• **Instructions to follow**
Wherever a line below holds the word "Engineer", copy that line.

• **Materials provided**
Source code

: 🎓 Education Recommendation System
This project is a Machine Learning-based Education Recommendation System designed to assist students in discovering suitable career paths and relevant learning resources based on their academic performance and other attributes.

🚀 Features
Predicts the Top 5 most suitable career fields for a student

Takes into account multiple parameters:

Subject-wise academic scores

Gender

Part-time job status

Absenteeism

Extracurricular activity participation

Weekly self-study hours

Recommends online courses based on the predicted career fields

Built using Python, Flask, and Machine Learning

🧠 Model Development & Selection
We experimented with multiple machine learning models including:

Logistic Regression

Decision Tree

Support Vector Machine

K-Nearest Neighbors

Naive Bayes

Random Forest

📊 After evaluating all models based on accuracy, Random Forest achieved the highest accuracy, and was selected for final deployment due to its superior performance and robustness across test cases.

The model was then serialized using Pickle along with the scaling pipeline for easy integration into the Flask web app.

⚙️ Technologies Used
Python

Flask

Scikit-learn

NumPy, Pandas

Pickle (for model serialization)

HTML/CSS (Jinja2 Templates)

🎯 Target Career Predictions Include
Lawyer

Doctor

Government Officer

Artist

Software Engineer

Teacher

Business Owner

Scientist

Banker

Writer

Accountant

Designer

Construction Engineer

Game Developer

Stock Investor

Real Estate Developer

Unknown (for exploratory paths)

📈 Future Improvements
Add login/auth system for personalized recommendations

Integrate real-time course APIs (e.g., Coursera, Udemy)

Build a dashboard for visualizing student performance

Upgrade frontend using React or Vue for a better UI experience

==

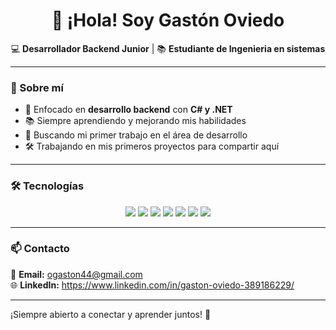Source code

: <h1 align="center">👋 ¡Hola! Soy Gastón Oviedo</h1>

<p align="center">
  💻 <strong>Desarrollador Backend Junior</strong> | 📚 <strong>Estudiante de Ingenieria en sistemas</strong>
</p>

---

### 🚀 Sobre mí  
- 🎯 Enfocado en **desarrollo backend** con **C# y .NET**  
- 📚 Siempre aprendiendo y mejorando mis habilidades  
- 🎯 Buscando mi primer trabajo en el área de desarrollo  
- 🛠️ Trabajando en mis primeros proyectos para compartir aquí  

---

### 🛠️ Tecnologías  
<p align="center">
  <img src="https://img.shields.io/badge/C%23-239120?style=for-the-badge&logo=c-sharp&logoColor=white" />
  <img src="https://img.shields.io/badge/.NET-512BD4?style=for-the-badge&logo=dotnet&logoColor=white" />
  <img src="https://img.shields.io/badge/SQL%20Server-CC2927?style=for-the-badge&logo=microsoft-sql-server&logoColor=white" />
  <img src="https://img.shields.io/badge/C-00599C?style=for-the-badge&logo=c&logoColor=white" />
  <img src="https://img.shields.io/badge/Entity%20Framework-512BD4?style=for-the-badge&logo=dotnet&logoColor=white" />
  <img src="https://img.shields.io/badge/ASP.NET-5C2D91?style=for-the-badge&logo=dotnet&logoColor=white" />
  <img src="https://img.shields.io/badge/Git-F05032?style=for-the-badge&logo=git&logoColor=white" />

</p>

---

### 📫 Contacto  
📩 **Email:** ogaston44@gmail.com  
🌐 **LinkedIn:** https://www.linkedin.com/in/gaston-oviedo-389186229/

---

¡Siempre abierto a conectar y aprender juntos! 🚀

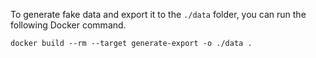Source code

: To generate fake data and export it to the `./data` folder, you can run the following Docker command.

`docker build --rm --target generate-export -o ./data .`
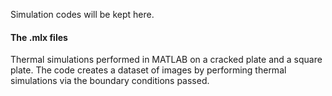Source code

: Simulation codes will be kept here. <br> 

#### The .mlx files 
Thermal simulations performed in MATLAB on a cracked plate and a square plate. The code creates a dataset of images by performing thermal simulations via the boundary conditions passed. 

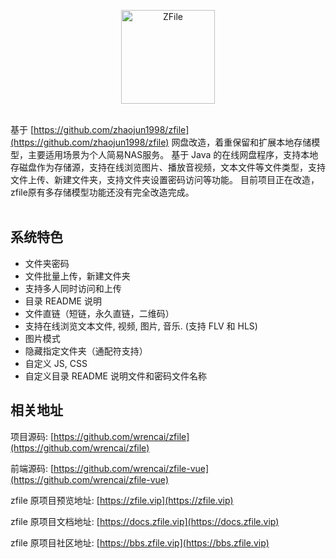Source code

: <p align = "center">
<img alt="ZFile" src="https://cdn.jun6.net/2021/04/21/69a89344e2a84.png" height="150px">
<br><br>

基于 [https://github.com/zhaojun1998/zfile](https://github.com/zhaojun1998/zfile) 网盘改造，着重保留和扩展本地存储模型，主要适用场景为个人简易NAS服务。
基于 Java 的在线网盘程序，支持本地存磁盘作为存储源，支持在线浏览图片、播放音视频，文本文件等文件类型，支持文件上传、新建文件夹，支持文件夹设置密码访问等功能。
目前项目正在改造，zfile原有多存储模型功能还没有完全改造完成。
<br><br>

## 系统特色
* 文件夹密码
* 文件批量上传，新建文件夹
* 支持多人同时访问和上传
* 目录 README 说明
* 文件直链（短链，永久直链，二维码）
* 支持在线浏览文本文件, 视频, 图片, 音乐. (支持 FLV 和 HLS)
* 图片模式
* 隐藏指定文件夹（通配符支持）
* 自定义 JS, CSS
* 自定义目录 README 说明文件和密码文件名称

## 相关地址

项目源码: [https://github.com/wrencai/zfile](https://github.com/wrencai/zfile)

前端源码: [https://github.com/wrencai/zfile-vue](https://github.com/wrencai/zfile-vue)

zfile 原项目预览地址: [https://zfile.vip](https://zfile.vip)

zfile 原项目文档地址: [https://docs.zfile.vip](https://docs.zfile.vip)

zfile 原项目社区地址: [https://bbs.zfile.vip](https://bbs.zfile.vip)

• **Response for this exercise**
Software Engineer
Construction Engineer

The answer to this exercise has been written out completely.